Items from a dataset
---+---

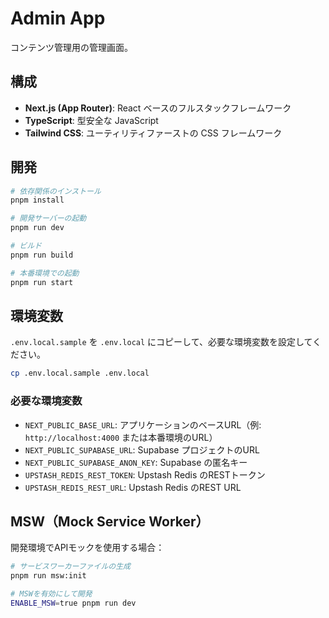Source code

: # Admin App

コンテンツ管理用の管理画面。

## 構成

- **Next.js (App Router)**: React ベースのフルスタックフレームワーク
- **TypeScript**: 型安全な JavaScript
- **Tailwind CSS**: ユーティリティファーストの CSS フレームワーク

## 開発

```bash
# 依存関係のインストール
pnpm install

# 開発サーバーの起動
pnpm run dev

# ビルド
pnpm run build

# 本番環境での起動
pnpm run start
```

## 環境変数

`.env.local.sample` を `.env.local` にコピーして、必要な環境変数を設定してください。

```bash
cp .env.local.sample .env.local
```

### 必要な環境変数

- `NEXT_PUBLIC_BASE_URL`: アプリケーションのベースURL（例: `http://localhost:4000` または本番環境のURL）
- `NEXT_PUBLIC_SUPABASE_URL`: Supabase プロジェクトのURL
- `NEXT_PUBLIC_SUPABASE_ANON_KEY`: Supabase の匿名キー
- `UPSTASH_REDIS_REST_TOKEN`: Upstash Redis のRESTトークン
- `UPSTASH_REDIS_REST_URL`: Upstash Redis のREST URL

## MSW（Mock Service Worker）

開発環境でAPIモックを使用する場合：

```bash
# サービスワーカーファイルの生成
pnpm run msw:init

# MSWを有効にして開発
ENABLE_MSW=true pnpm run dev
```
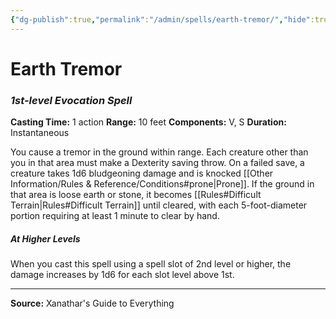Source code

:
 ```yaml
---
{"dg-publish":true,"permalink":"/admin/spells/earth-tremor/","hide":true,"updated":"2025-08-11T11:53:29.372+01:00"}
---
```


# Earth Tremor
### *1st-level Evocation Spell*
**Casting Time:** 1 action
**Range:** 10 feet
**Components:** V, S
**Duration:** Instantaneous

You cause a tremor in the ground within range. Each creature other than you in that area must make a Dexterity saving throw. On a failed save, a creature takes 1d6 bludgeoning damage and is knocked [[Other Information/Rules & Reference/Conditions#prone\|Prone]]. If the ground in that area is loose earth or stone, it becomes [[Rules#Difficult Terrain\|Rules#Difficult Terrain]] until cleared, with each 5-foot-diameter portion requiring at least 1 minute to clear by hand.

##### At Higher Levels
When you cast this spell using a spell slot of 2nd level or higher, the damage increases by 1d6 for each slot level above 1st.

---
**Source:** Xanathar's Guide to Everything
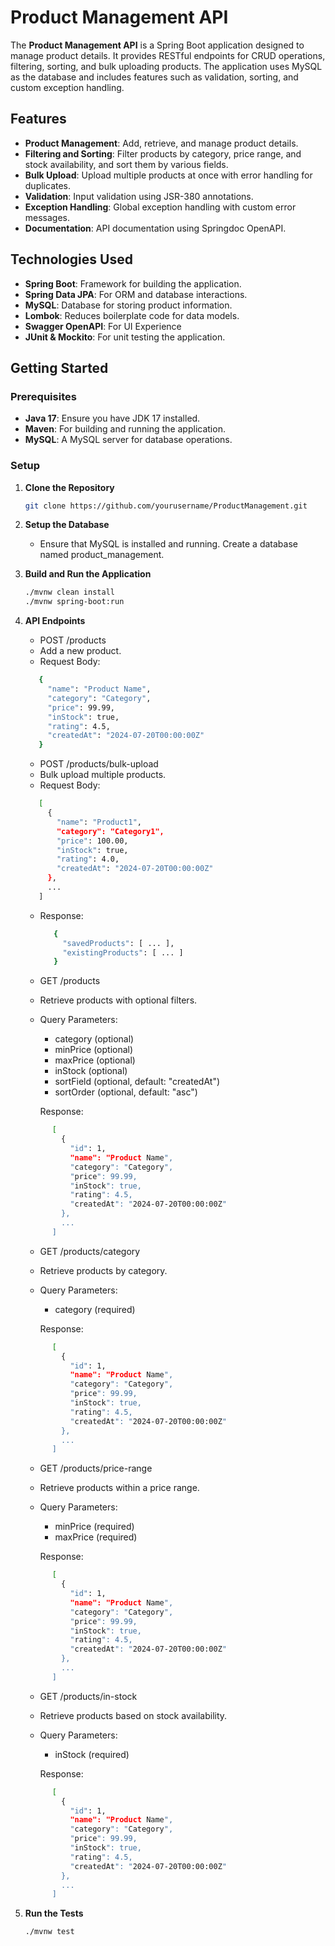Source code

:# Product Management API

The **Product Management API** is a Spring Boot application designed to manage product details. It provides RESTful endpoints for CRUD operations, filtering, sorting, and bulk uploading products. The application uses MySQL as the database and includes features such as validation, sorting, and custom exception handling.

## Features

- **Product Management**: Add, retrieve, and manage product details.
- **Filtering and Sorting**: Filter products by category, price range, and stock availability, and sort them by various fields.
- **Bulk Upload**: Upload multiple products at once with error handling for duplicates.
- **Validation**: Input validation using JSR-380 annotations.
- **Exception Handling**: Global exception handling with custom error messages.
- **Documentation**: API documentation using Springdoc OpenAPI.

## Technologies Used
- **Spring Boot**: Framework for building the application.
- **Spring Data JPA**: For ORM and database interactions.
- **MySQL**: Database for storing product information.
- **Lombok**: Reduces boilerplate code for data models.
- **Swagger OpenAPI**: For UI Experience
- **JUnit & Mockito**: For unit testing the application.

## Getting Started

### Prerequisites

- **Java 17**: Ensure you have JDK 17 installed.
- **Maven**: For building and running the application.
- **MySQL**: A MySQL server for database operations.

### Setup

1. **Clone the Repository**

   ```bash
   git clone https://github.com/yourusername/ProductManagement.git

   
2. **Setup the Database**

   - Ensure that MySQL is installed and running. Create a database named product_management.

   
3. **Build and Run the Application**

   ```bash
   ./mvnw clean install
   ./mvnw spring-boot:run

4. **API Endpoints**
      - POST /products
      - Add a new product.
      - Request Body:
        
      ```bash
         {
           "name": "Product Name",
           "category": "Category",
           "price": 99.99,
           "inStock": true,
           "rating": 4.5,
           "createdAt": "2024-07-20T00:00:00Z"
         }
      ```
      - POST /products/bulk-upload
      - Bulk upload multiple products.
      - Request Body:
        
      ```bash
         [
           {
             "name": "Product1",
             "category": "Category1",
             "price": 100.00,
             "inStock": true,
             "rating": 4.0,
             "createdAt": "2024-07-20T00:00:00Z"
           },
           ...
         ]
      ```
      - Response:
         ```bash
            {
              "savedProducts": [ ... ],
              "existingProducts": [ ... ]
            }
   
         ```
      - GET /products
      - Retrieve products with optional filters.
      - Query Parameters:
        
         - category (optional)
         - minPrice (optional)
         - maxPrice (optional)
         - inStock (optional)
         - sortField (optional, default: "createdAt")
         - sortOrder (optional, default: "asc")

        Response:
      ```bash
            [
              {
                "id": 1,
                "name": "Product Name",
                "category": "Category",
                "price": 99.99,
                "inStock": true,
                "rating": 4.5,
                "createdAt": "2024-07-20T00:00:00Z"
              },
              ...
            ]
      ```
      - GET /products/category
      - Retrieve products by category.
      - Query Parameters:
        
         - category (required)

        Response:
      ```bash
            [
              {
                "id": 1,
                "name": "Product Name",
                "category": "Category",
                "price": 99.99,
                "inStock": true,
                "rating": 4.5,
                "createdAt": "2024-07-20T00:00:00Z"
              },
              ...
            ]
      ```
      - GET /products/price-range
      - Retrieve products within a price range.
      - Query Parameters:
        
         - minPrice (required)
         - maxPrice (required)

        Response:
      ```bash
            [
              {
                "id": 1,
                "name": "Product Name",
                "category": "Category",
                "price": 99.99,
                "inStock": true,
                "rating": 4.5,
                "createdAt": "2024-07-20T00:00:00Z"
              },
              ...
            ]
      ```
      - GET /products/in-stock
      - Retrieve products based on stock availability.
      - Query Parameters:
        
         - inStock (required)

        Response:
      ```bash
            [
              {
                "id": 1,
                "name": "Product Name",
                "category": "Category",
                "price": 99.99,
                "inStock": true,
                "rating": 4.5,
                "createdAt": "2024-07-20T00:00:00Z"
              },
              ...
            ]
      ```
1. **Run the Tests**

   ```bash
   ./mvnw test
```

---+---

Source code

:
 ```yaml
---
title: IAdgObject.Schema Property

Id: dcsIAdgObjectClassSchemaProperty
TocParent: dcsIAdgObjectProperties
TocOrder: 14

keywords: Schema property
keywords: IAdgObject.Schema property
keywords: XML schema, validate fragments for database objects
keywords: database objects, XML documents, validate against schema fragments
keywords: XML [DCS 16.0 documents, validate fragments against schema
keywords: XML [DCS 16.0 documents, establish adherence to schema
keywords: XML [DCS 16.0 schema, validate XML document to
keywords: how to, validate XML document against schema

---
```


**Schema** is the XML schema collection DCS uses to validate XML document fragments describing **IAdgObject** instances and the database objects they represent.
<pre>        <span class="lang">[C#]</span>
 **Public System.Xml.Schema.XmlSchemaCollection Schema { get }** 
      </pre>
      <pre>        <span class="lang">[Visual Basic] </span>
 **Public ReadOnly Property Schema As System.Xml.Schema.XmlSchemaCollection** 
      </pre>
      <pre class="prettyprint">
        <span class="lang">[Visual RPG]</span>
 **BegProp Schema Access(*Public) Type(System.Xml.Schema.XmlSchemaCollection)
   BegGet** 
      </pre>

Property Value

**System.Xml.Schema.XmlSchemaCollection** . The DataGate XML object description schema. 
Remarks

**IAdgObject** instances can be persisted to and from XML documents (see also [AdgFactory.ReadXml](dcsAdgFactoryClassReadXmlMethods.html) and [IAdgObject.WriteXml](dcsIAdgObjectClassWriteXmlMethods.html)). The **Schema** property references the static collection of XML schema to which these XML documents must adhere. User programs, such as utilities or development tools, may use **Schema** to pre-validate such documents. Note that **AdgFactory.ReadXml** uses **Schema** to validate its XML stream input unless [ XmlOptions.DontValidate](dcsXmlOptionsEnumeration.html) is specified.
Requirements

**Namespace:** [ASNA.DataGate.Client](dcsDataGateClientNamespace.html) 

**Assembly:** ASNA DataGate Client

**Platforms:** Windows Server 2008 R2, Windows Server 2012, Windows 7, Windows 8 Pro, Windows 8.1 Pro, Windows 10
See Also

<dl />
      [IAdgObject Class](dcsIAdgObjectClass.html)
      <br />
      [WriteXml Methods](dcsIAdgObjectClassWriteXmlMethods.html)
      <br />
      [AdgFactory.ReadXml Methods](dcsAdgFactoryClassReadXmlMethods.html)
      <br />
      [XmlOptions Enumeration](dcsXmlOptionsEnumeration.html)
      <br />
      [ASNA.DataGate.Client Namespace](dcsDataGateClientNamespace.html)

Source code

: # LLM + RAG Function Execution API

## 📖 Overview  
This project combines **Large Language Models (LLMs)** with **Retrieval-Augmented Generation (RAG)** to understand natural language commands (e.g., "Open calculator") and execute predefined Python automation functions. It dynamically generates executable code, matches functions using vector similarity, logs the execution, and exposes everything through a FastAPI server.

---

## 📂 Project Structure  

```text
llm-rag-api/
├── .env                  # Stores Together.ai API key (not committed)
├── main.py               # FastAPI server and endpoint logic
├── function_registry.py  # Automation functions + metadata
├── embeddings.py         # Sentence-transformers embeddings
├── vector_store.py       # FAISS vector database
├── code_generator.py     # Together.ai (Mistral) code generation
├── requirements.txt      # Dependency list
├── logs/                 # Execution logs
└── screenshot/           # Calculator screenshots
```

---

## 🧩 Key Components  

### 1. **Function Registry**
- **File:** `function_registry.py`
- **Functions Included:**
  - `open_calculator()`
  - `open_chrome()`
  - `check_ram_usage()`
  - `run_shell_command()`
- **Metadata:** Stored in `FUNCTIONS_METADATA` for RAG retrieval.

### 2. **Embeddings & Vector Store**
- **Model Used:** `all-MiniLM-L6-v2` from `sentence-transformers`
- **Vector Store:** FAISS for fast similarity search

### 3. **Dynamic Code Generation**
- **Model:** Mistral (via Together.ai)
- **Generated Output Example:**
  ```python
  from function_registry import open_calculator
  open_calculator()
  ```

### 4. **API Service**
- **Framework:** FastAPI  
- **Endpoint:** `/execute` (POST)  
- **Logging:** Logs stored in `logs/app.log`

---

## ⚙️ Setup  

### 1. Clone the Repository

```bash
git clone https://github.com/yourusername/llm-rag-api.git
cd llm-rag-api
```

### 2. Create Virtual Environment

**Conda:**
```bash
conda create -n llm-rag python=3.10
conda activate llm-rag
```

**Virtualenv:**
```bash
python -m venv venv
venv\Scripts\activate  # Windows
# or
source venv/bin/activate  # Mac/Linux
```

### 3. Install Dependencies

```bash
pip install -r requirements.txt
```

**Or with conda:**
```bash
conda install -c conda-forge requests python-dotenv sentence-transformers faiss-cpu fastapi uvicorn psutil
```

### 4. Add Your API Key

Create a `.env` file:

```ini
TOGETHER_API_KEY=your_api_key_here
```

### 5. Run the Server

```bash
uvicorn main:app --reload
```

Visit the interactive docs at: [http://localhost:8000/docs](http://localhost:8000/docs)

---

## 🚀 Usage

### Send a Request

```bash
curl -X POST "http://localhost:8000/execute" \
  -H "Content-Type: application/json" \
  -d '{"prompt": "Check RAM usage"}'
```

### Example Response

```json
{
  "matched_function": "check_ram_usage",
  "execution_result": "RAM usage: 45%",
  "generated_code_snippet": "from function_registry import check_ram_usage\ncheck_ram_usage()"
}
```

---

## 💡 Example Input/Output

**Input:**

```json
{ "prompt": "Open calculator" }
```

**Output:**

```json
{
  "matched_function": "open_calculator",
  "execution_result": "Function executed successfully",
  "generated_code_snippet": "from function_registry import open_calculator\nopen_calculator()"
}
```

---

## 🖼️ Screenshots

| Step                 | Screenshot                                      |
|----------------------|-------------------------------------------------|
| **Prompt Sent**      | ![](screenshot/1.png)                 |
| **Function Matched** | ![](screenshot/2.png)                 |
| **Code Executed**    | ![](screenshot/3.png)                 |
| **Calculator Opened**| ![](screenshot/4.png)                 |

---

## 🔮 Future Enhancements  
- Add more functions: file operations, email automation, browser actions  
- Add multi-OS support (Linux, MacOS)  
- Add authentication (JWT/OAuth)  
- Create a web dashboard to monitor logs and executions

---+---

If a line in the records above includes the string "pnpm", copy it.

* Written reply:
pnpm install
pnpm run dev
pnpm run build
pnpm run start
pnpm run msw:init
ENABLE_MSW=true pnpm run dev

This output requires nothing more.